** THE DATA **
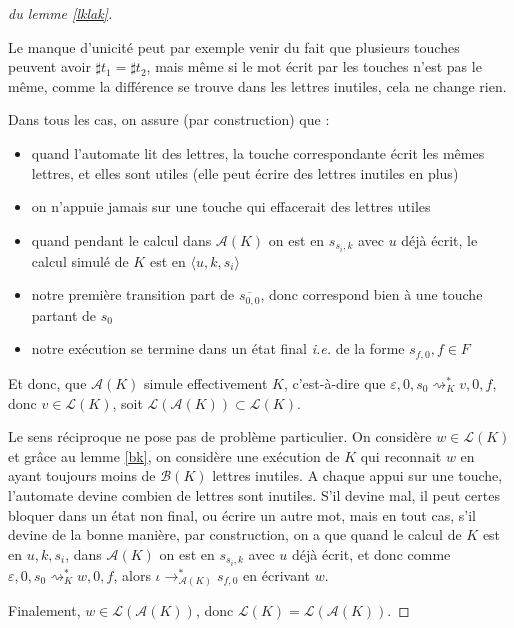 \documentclass[12pt, a4paper]{article}
\renewcommand{\L}{\mathcal{L}}
\newcommand{\A}{\mathcal{A}}
\begin{document}
\begin{proof}[du lemme \ref{lklak}]
\begin{enumerate}
       \end{enumerate}
       Le manque d'unicité peut par exemple venir du fait que plusieurs touches peuvent avoir $\sharp t_1 = \sharp t_2$, mais même si le mot écrit par les touches n'est pas le même, comme la différence se trouve dans les lettres inutiles, cela ne change rien.

       Dans tous les cas, on assure (par construction) que :
       \begin{itemize}
        \item quand l'automate lit des lettres, la touche correspondante écrit les mêmes lettres, et elles sont utiles (elle peut écrire des lettres inutiles en plus)
        \item on n'appuie jamais sur une touche qui effacerait des lettres utiles 
        \item quand pendant le calcul dans $\A(K)$ on est en $s_{s_i,k}$ avec $u$ déjà écrit, le calcul simulé de $K$ est en $\langle u,k,s_i\rangle$
        \item notre première transition part de $\overline{s_{0,0}}$, donc correspond bien à une touche partant de $s_0$ 
        \item notre exécution se termine dans un état final \textit{i.e.} de la forme $s_{f,0}, f \in F$
       \end{itemize} 
       Et donc, que $\A(K)$ simule effectivement $K$, c'est-à-dire que $\varepsilon,0,s_0 \rightsquigarrow^*_K v,0,f$, donc $v \in \L(K)$, soit $\L(\A(K)) \subset \L(K)$.

       Le sens réciproque ne pose pas de problème particulier. On considère $w \in \L(K)$ et grâce au lemme \ref{bk}, on considère une exécution de $K$ qui reconnait $w$ en ayant toujours moins de $\mathcal{B}(K)$ lettres inutiles.
       A chaque appui sur une touche, l'automate devine combien de lettres sont inutiles. 
       S'il devine mal, il peut certes bloquer dans un état non final, ou écrire un autre mot, mais en tout cas, s'il devine de la bonne manière, par construction, on a que quand le calcul de $K$ est en $u,k,s_i$, dans $\A(K)$ on est en $s_{s_i,k}$ avec $u$ déjà écrit, et donc comme $\varepsilon,0,s_0 \rightsquigarrow^*_K w,0,f$, alors $\iota \rightarrow^*_{\A(K)} s_{f,0}$ en écrivant $w$. 
       
       Finalement, $w \in \L(\A(K))$, donc $\L(K) = \L(\A(K))$.
    \end{proof}

    \clearpage
    \printbibliography
\end{document}
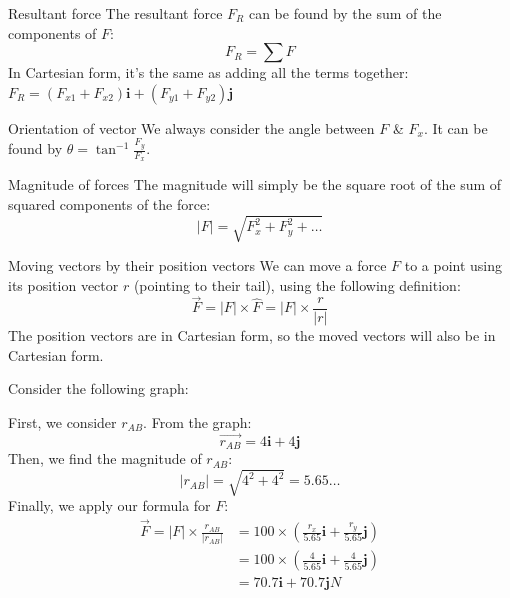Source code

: \begin{knBox}
    {Resultant force}
    The resultant force $F_R$ can be found by the sum of the components of $F$:
    \[F_R=\sum F\]
    In Cartesian form, it's the same as adding all the terms together: $F_R=(F_{x1}+F_{x2})\boldsymbol{i}+(F_{y1}+F_{y2})\boldsymbol{j}$
\end{knBox}
\begin{knBox}
    {Orientation of vector}
    We always consider the angle between $F$ \& $F_x$. It can be found by $\theta=\tan^{-1}\frac{F_y}{F_x}$.
\end{knBox}
\begin{knBox}
    {Magnitude of forces}
    The magnitude will simply be the square root of the sum of squared components of the force:
    \[|F|=\sqrt{F_x^2+F_y^2+\dots}\]

\end{knBox}
\begin{definition}
    {Moving vectors by their position vectors}
    We can move a force $F$ to a point using its position vector $r$ (pointing to their tail), using the following definition:
    \[\vec{F}=|F|\times\hat{F}=|F|\times\frac{r}{|r|}\]
    The position vectors are in Cartesian form, so the moved vectors will also be in Cartesian form.
    \tcblower
    \begin{center}
        Consider the following graph:
        \begin{figure}[H]
            \centering
        \end{figure}

        First, we consider $r_{AB}$. From the graph:
        \[\vec{r_{AB}}=4\boldsymbol{i}+4\boldsymbol{j}\]
        Then, we find the magnitude of $r_{AB}$:
        \[|r_{AB}|=\sqrt{4^2+4^2}=5.65\dots\]
        Finally, we apply our formula for $F$:
        \begin{align*}
            \vec{F}=|F|\times\frac{r_{AB}}{|r_{AB}|} & =100\times(\frac{r_x}{5.65}\boldsymbol{i}+\frac{r_y}{5.65}\boldsymbol{j}) \\&=100\times(\frac{4}{5.65}\boldsymbol{i}+\frac{4}{5.65}\boldsymbol{j})\\&=70.7\boldsymbol{i}+70.7\boldsymbol{j}N
        \end{align*}
    \end{center}
\end{definition}
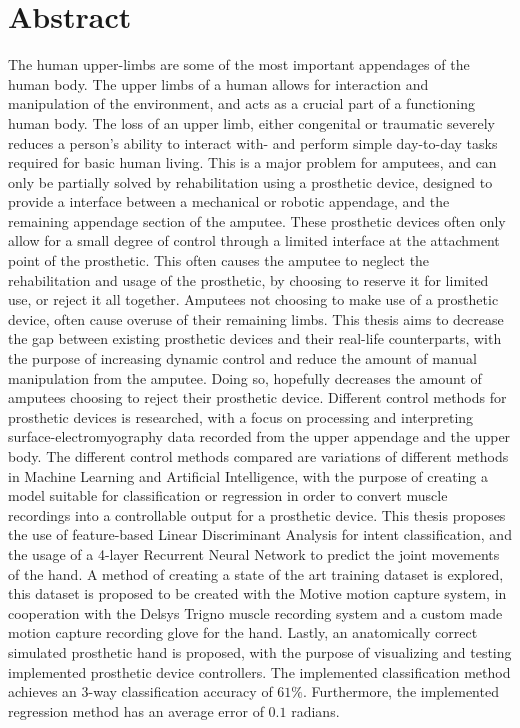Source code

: \documentclass[../main.tex]{subfiles}
\begin{document}
\section*{Abstract}

The human upper-limbs are some of the most important appendages of the human body.
The upper limbs of a human allows for interaction and manipulation of the environment, and acts as a crucial part of a functioning human body.
The loss of an upper limb, either congenital or traumatic severely reduces a person's ability to interact with- and perform simple day-to-day tasks
required for basic human living.
This is a major problem for amputees, and can only be partially solved by rehabilitation using a prosthetic device, designed to provide a interface between a mechanical or robotic appendage, and the remaining appendage section of the amputee.
These prosthetic devices often only allow for a small degree of control through a limited interface at the attachment point of the prosthetic.
This often causes the amputee to neglect the rehabilitation and usage of the prosthetic, by choosing to reserve it for limited use, or reject it all together.
Amputees not choosing to make use of a prosthetic device, often cause overuse of their remaining limbs.
This thesis aims to decrease the gap between existing prosthetic devices and their real-life counterparts, with the purpose of increasing dynamic control and reduce the amount of manual manipulation from the amputee.
Doing so, hopefully decreases the amount of amputees choosing to reject their prosthetic device. 
Different control methods for prosthetic devices is researched, with a focus on processing and interpreting surface-electromyography data recorded from the upper appendage and the upper body.
The different control methods compared are variations of different methods in Machine Learning and Artificial Intelligence, with the purpose of creating a model suitable for classification or regression in order to convert muscle recordings into a controllable output for a prosthetic device.
This thesis proposes the use of feature-based Linear Discriminant Analysis for intent classification, and the usage of a 4-layer Recurrent Neural Network to predict the joint movements of the hand.
A method of creating a state of the art training dataset is explored, this dataset is proposed to be created with the Motive motion capture system, in cooperation with the Delsys Trigno muscle recording system and a custom made motion capture recording glove for the
hand.
Lastly, an anatomically correct simulated prosthetic hand is proposed, with the purpose of visualizing and testing implemented prosthetic device controllers.
The implemented classification method achieves an 3-way classification accuracy of $61\%$.
Furthermore, the implemented regression method has an average error of $0.1$ radians.

\end{document}

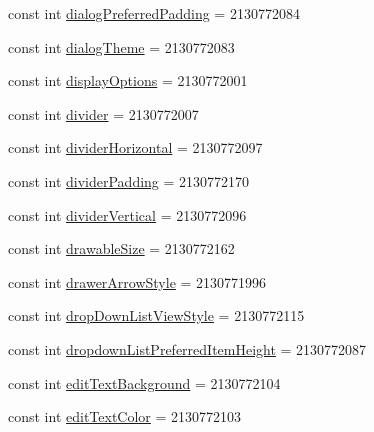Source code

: \begin{DoxyCompactItemize}
\item 
const int \mbox{\hyperlink{class_f_w_p_s___app_1_1_droid_1_1_resource_1_1_attribute_a624eb9d28fe8fb46ab0d38f115fe34af}{dialog\+Preferred\+Padding}} = 2130772084
\item 
const int \mbox{\hyperlink{class_f_w_p_s___app_1_1_droid_1_1_resource_1_1_attribute_a60a97a1b19c288ad6c2602239d01689d}{dialog\+Theme}} = 2130772083
\item 
const int \mbox{\hyperlink{class_f_w_p_s___app_1_1_droid_1_1_resource_1_1_attribute_a07d6c5f89db684794c53cb4606f1a157}{display\+Options}} = 2130772001
\item 
const int \mbox{\hyperlink{class_f_w_p_s___app_1_1_droid_1_1_resource_1_1_attribute_a5810a38890b957b24deafd0414670772}{divider}} = 2130772007
\item 
const int \mbox{\hyperlink{class_f_w_p_s___app_1_1_droid_1_1_resource_1_1_attribute_aac71e10c4a3ec0921d33761effbf92b5}{divider\+Horizontal}} = 2130772097
\item 
const int \mbox{\hyperlink{class_f_w_p_s___app_1_1_droid_1_1_resource_1_1_attribute_ada99f8fbe44b67a7e0d96cb9c170ea77}{divider\+Padding}} = 2130772170
\item 
const int \mbox{\hyperlink{class_f_w_p_s___app_1_1_droid_1_1_resource_1_1_attribute_a120d528db19c24a87e6c0bfc79ed11ed}{divider\+Vertical}} = 2130772096
\item 
const int \mbox{\hyperlink{class_f_w_p_s___app_1_1_droid_1_1_resource_1_1_attribute_a94f45c7111b6b4a5a2bec4ba07b64415}{drawable\+Size}} = 2130772162
\item 
const int \mbox{\hyperlink{class_f_w_p_s___app_1_1_droid_1_1_resource_1_1_attribute_adff7d34d2ff747c42b2dc2fb3c49d9df}{drawer\+Arrow\+Style}} = 2130771996
\item 
const int \mbox{\hyperlink{class_f_w_p_s___app_1_1_droid_1_1_resource_1_1_attribute_a8e98f79a386bf7ee84e36f008e905988}{drop\+Down\+List\+View\+Style}} = 2130772115
\item 
const int \mbox{\hyperlink{class_f_w_p_s___app_1_1_droid_1_1_resource_1_1_attribute_a3fa175ffe8060fdce19f544c50148f40}{dropdown\+List\+Preferred\+Item\+Height}} = 2130772087
\item 
const int \mbox{\hyperlink{class_f_w_p_s___app_1_1_droid_1_1_resource_1_1_attribute_add311821b112b2ac6db613c5403e2add}{edit\+Text\+Background}} = 2130772104
\item 
const int \mbox{\hyperlink{class_f_w_p_s___app_1_1_droid_1_1_resource_1_1_attribute_ac29e7c915dcd2609a8e09005b4e88903}{edit\+Text\+Color}} = 2130772103

\end{DoxyCompactItemize}
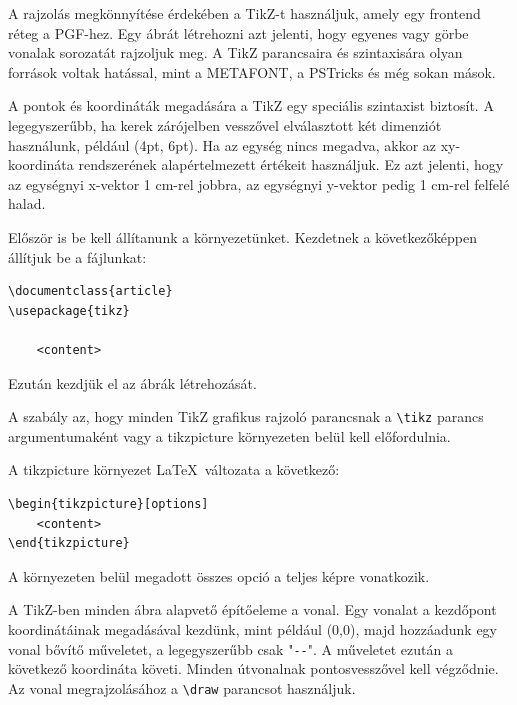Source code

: 


A rajzolás megkönnyítése érdekében a TikZ-t használjuk, amely egy frontend réteg a PGF-hez. Egy ábrát létrehozni azt jelenti, hogy egyenes vagy görbe vonalak sorozatát rajzoljuk meg. A TikZ parancsaira és szintaxisára olyan források voltak hatással, mint a METAFONT, a PSTricks és még sokan mások.

\noindent
A pontok és koordináták megadására a TikZ egy speciális szintaxist biztosít. A legegyszerűbb, ha kerek zárójelben vesszővel elválasztott két dimenziót használunk, például (4pt, 6pt). Ha az egység nincs megadva, akkor az xy-koordináta rendszerének alapértelmezett értékeit használjuk. Ez azt jelenti, hogy az egységnyi x-vektor 1 cm-rel jobbra, az egységnyi y-vektor pedig 1 cm-rel felfelé halad. 



Először is be kell állítanunk a környezetünket. Kezdetnek a következőképpen állítjuk be a fájlunkat:

\begin{lstlisting}[style=latex]
\documentclass{article}
\usepackage{tikz}

	<content>

\end{lstlisting}

\noindent
Ezután kezdjük el az ábrák létrehozását. 



A szabály az, hogy minden TikZ grafikus rajzoló parancsnak a \lstinline{\tikz} parancs argumentumaként vagy a {tikzpicture} környezeten belül kell előfordulnia. 

\noindent
A {tikzpicture} környezet \LaTeX\ változata a következő:

\begin{lstlisting}[style=latex]
\begin{tikzpicture}[options]
	<content>
\end{tikzpicture}
\end{lstlisting}


\noindent
A környezeten belül megadott összes opció a teljes képre vonatkozik.

\noindent
A TikZ-ben minden ábra alapvető építőeleme a vonal. Egy vonalat a kezdőpont koordinátáinak megadásával kezdünk, mint például (0,0), majd hozzáadunk egy vonal bővítő műveletet, a legegyszerűbb csak "\lstinline{--}". A műveletet ezután a következő koordináta követi. Minden útvonalnak pontosvesszővel kell végződnie. Az vonal megrajzolásához a \lstinline{\draw} parancsot használjuk.


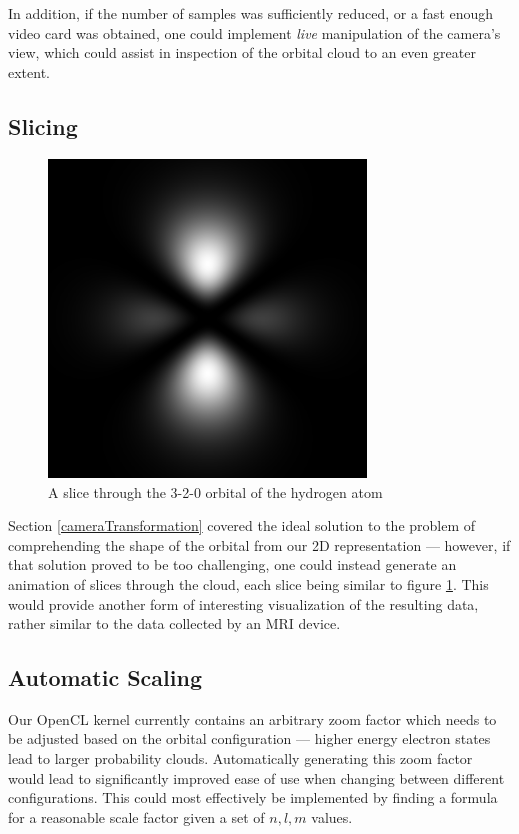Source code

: \documentclass{acmsiggraph}
\begin{document}
In addition, if the number of samples was sufficiently reduced, or a fast enough video card was obtained, one could implement {\it live} manipulation of the camera's view, which could assist in inspection of the orbital cloud to an even greater extent.

\subsection{Slicing}

\begin{figure}
    \includegraphics[width=84.5mm]{320-slice.png}
    \caption{A slice through the 3-2-0 orbital of the hydrogen atom}
    \label{fig:slice}
\end{figure}

Section \ref{cameraTransformation} covered the ideal solution to the problem of comprehending the shape of the orbital from our 2D representation --- however, if that solution proved to be too challenging, one could instead generate an animation of slices through the cloud, each slice being similar to figure \ref{fig:slice}. This would provide another form of interesting visualization of the resulting data, rather similar to the data collected by an MRI device.

\subsection{Automatic Scaling}

Our OpenCL kernel currently contains an arbitrary zoom factor which needs to be adjusted based on the orbital configuration --- higher energy electron states lead to larger probability clouds. Automatically generating this zoom factor would lead to significantly improved ease of use when changing between different configurations. This could most effectively be implemented by finding a formula for a reasonable scale factor given a set of $n, l, m$ values.
\end{document}
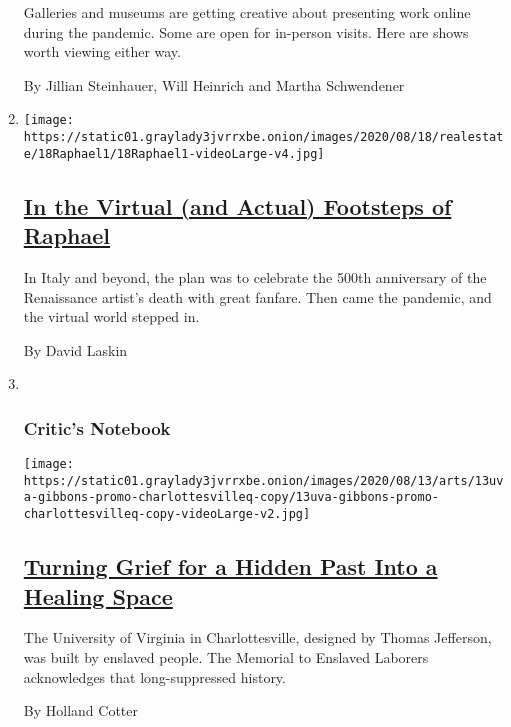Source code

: \begin{enumerate}
  Galleries and museums are getting creative about presenting work
  online during the pandemic. Some are open for in-person visits. Here
  are shows worth viewing either way.

  By Jillian Steinhauer, Will Heinrich and Martha Schwendener
\item
  \texttt{[image: https://static01.graylady3jvrrxbe.onion/images/2020/08/18/realestate/18Raphael1/18Raphael1-videoLarge-v4.jpg]}

  \hypertarget{in-the-virtual-and-actual-footsteps-of-raphael}{%
  \subsection{\texorpdfstring{\href{/2020/08/18/travel/in-the-virtual-and-actual-footsteps-of-raphael.html}{In
  the Virtual (and Actual) Footsteps of
  Raphael}}{In the Virtual (and Actual) Footsteps of Raphael}}\label{in-the-virtual-and-actual-footsteps-of-raphael}}

  In Italy and beyond, the plan was to celebrate the 500th anniversary
  of the Renaissance artist's death with great fanfare. Then came the
  pandemic, and the virtual world stepped in.

  By David Laskin
\item ~
  \hypertarget{critics-notebook-1}{%
  \subsubsection{Critic's Notebook}\label{critics-notebook-1}}

  \texttt{[image: https://static01.graylady3jvrrxbe.onion/images/2020/08/13/arts/13uva-gibbons-promo-charlottesvilleq-copy/13uva-gibbons-promo-charlottesvilleq-copy-videoLarge-v2.jpg]}

  \hypertarget{turning-grief-for-a-hidden-past-into-a-healing-space}{%
  \subsection{\texorpdfstring{\href{/2020/08/16/arts/design/university-of-virginia-enslaved-laborers-memorial.html}{Turning
  Grief for a Hidden Past Into a Healing
  Space}}{Turning Grief for a Hidden Past Into a Healing Space}}\label{turning-grief-for-a-hidden-past-into-a-healing-space}}

  The University of Virginia in Charlottesville, designed by Thomas
  Jefferson, was built by enslaved people. The Memorial to Enslaved
  Laborers acknowledges that long-suppressed history.

  By Holland Cotter
\end{enumerate}

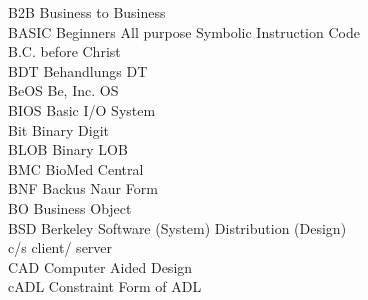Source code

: \begin{tabbing}
    \>B2B \>\>Business to Business\\

    \>BASIC \>\>Beginners All purpose Symbolic Instruction Code\\

    \>B.C. \>\>before Christ\\



    \>BDT \>\>Behandlungs DT\\

    \>BeOS \>\>Be, Inc. OS\\


    \>BIOS \>\>Basic I/O System\\

    \>Bit \>\>Binary Digit\\

    \>BLOB \>\>Binary LOB\\

    \>BMC \>\>BioMed Central\\

    \>BNF \>\>Backus Naur Form\\

    \>BO \>\>Business Object\\


    \>BSD \>\>Berkeley Software (System) Distribution (Design)\\



    \>c/s \>\>client/ server\\



    \>CAD \>\>Computer Aided Design\\

    \>cADL \>\>Constraint Form of ADL\\


\end{tabbing}
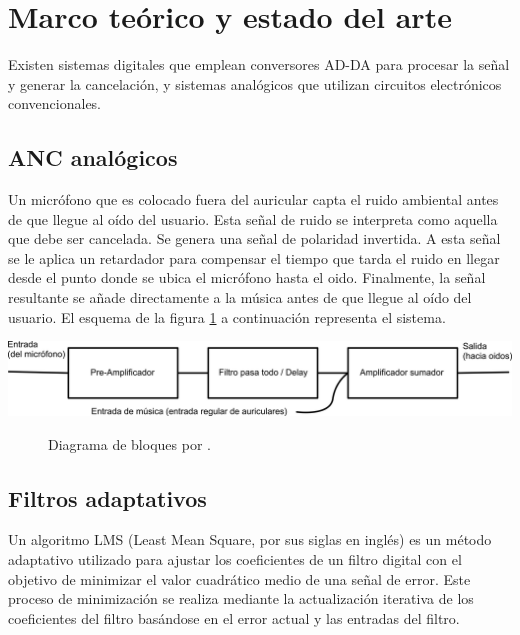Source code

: \documentclass[a4paper,12pt]{article}
\begin{document}
\section{Marco teórico y estado del arte}
\label{sec:background}

Existen sistemas digitales que emplean conversores AD-DA para procesar la señal y generar la cancelación, y sistemas analógicos que utilizan circuitos electrónicos convencionales.

\subsection{ANC analógicos}

Un micrófono que es colocado fuera del auricular capta el ruido ambiental antes de que llegue al oído del usuario.
Esta señal de ruido se interpreta como aquella que debe ser cancelada.
Se genera una señal de polaridad invertida. A esta señal se le aplica un retardador para compensar el tiempo que tarda el ruido en llegar desde el punto donde se ubica el micrófono hasta el oido.
Finalmente, la señal resultante se añade directamente a la música antes de que llegue al oído del usuario.
El esquema de la figura \ref{fig:Kotlicki2016} a continuación representa el sistema.

\begin{center}
    \includegraphics[width=\linewidth]{images/analog_ANC.png}
\end{center}
\vspace{\captionSpace}
\begin{figure}[H]
    \caption{Diagrama de bloques por \textcite{Kotlicki2016}.}
    \label{fig:Kotlicki2016}
\end{figure}

\subsection{Filtros adaptativos}

Un algoritmo LMS (Least Mean Square, por sus siglas en inglés) es un método adaptativo utilizado para ajustar los coeficientes de un filtro digital con el objetivo de minimizar el valor cuadrático medio de una señal de error. Este proceso de minimización se realiza mediante la actualización iterativa de los coeficientes del filtro basándose en el error actual y las entradas del filtro.
\end{document}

** TASK GOAL **
In the lines above, find the word "components" and copy every line it occurs in.

** RESPONSE BOX **
    The resultant force $F_R$ can be found by the sum of the components of $F$:
    The magnitude will simply be the square root of the sum of squared components of the force:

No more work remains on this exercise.